Article Text


  1. N N Mannakkara,
  2. A M Mozid,
  3. R Showkathali,
  4. A S Sheikh,
  5. K H Tang,
  6. N M Robinson,
  7. A M Kabir,
  8. R O Jagathesan,
  9. J W Sayer,
  10. P A Kelly,
  11. R K Aggarwal,
  12. G J Clesham,
  13. J R Davies,
  14. R A Gamma
  1. The Essex Cardiothoracic Centre


    Aims Current national and international guidelines continue to recommend activation of the primary percutaneous coronary intervention (PPCI) pathway in patients presenting with chest pain and presumed new-onset left bundle branch block (LBBB). Previous research has suggested that a lower proportion of patients presenting with LBBB require emergency intervention. In this study we have compared baseline clinical characteristics, angiographic findings and subsequent outcome in patients with LBBB versus ST-elevation myocardial infarction (STEMI) referred to our tertiary centre for PPCI.

    Table 1

    Clinical characteristics

    Methods All patients accepted for PPCI within the period of September 2009 to November 2011 were included in the study. Patient data obtained from our Cardiac Services Database System (Phillips CVIS) were analysed and angiographic images reviewed on our Cardiac Image Database (McKesson Horizon). Mortality data were gathered from the Summary Care Record (SCR) database. Statistical comparisons of continuous variables were made by an unpaired t test. Categorical variables were compared using the χ2 test. A p value of <0.05 was considered to indicate statistical significance.

    Results During the study period, 1875 patients were referred for PPCI of whom 155 (8.3%) had LBBB. Compared with STEMI, patients with LBBB were significantly older, more likely to be female and have prior history of MI and CABG (table 1). Patients with LBBB had similar door-to-balloon (DTB) and call-to-balloon (CTB) times. PCI was performed in 40 (26%) patients with LBBB although an acutely occluded culprit vessel was found in only 19 (12.2%) patients (table 2). Furthermore, 85 (54.8%) patients had non-flow limiting coronary artery disease and of those with significant disease 12 (7.7%) patients required CABG (figure 1). Overall, an acute coronary syndrome (defined as ischaemic chest pain with positive troponin) was confirmed in only 67 (43.2%) of patients presenting with LBBB. 30-day mortality was similar between LBBB and STEMI patients (table 2). However, during a mean follow-up period of 2.1 years, overall mortality was significantly higher in the LBBB group compared to STEMI (HR 2.01, 95% CI 1.26 to 3.20) (figure 2).
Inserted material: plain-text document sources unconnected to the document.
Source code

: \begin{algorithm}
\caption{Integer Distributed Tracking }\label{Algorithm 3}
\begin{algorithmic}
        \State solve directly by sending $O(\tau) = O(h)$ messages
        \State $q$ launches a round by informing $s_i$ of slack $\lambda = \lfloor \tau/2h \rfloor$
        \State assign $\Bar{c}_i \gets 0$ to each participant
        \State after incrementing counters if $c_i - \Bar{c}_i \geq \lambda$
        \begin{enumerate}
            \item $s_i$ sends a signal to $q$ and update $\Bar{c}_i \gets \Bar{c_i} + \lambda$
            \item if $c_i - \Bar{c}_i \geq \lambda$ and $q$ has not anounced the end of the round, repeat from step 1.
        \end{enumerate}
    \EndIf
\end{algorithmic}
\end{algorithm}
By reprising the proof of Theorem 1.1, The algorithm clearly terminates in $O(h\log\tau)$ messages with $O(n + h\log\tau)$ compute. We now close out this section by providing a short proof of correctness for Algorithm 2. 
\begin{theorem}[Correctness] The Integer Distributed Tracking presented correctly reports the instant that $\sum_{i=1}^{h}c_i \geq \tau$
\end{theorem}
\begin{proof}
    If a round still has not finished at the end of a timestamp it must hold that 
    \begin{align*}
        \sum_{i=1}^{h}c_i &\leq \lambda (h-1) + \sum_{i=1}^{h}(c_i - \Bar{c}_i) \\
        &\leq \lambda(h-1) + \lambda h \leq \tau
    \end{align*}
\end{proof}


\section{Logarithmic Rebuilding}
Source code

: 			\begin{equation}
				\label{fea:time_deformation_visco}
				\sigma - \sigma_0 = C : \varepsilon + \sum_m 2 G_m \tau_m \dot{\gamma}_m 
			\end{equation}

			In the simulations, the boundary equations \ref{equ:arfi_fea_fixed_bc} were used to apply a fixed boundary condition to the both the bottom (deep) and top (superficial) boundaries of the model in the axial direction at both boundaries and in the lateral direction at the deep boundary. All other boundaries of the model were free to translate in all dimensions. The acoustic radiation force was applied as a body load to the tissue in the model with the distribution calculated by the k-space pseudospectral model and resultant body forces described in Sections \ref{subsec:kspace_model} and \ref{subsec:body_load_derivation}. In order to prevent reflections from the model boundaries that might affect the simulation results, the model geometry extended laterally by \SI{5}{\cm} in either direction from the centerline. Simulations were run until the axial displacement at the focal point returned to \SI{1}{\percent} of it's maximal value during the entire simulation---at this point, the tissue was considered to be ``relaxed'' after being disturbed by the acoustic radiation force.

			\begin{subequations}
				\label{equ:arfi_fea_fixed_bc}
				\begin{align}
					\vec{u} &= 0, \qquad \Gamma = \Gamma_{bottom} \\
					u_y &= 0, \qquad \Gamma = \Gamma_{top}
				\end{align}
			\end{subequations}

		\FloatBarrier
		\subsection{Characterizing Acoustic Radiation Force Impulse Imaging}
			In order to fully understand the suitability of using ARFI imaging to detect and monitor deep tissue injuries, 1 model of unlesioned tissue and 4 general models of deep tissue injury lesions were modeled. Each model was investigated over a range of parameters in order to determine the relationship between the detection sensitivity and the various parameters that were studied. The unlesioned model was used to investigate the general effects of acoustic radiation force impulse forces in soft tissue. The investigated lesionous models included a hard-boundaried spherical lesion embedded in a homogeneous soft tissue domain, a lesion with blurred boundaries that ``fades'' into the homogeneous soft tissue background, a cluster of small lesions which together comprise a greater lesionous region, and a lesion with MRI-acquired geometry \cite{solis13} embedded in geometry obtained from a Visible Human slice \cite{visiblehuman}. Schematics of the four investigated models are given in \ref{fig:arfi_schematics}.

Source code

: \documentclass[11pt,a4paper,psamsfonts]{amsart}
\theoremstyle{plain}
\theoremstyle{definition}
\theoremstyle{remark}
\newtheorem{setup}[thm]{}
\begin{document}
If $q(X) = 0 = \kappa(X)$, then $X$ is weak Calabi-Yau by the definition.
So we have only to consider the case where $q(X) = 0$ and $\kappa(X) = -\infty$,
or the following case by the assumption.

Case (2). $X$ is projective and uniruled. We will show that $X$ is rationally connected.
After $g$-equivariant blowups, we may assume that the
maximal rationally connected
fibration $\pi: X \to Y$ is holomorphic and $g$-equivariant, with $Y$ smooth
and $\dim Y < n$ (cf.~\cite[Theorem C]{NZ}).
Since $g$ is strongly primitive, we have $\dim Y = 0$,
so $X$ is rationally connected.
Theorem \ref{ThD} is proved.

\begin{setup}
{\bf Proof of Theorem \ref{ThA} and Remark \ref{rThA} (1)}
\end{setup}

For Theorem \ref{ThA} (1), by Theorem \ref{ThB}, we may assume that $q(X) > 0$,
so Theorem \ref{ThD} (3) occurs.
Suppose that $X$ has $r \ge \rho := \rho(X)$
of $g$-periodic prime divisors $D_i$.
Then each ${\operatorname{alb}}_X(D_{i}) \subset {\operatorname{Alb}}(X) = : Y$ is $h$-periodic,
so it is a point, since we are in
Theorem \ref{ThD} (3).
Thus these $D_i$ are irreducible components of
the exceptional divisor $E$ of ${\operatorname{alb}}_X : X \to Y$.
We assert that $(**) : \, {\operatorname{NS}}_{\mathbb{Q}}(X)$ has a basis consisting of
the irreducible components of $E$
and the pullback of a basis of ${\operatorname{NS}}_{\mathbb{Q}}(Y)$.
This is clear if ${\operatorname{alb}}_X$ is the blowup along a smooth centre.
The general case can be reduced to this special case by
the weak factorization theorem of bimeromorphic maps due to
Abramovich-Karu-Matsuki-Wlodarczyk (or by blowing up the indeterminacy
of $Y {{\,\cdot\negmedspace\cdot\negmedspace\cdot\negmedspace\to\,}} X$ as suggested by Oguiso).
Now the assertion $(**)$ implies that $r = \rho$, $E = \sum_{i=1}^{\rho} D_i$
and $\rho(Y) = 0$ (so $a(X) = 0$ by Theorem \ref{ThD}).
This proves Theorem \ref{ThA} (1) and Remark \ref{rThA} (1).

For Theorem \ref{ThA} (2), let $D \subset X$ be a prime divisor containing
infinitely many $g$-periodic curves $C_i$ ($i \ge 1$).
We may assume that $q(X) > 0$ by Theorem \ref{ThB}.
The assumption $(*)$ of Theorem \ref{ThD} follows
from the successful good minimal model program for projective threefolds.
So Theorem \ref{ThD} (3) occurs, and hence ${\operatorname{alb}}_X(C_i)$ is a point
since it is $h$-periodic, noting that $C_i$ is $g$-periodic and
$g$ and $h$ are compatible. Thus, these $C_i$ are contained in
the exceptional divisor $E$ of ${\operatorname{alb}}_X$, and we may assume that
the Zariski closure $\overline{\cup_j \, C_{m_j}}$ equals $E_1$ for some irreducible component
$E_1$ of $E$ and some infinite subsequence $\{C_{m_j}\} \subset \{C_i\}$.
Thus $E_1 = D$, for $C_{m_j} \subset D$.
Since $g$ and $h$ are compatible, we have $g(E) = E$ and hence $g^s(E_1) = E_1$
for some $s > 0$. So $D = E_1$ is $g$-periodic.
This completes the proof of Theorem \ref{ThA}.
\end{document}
    Conclusions Our study shows that, in contrast to STEMI, only a small proportion of patients presenting with chest pain and LBBB had an acutely occluded coronary artery. Although short-term mortality was similar between the two groups, long-term outcome was significantly worse in patients with LBBB. Further work is needed to identify those patients presenting with LBBB who are most likely to have an acute coronary occlusion, in order to facilitate the appropriate use of emergency coronary angiography and PPCI.

    Table 2

    Clinical outcomes

    Figure 1

    Clinical outcome in patients with LBBB.

    Figure 2

    Kaplan-Meier comparison of survival curves.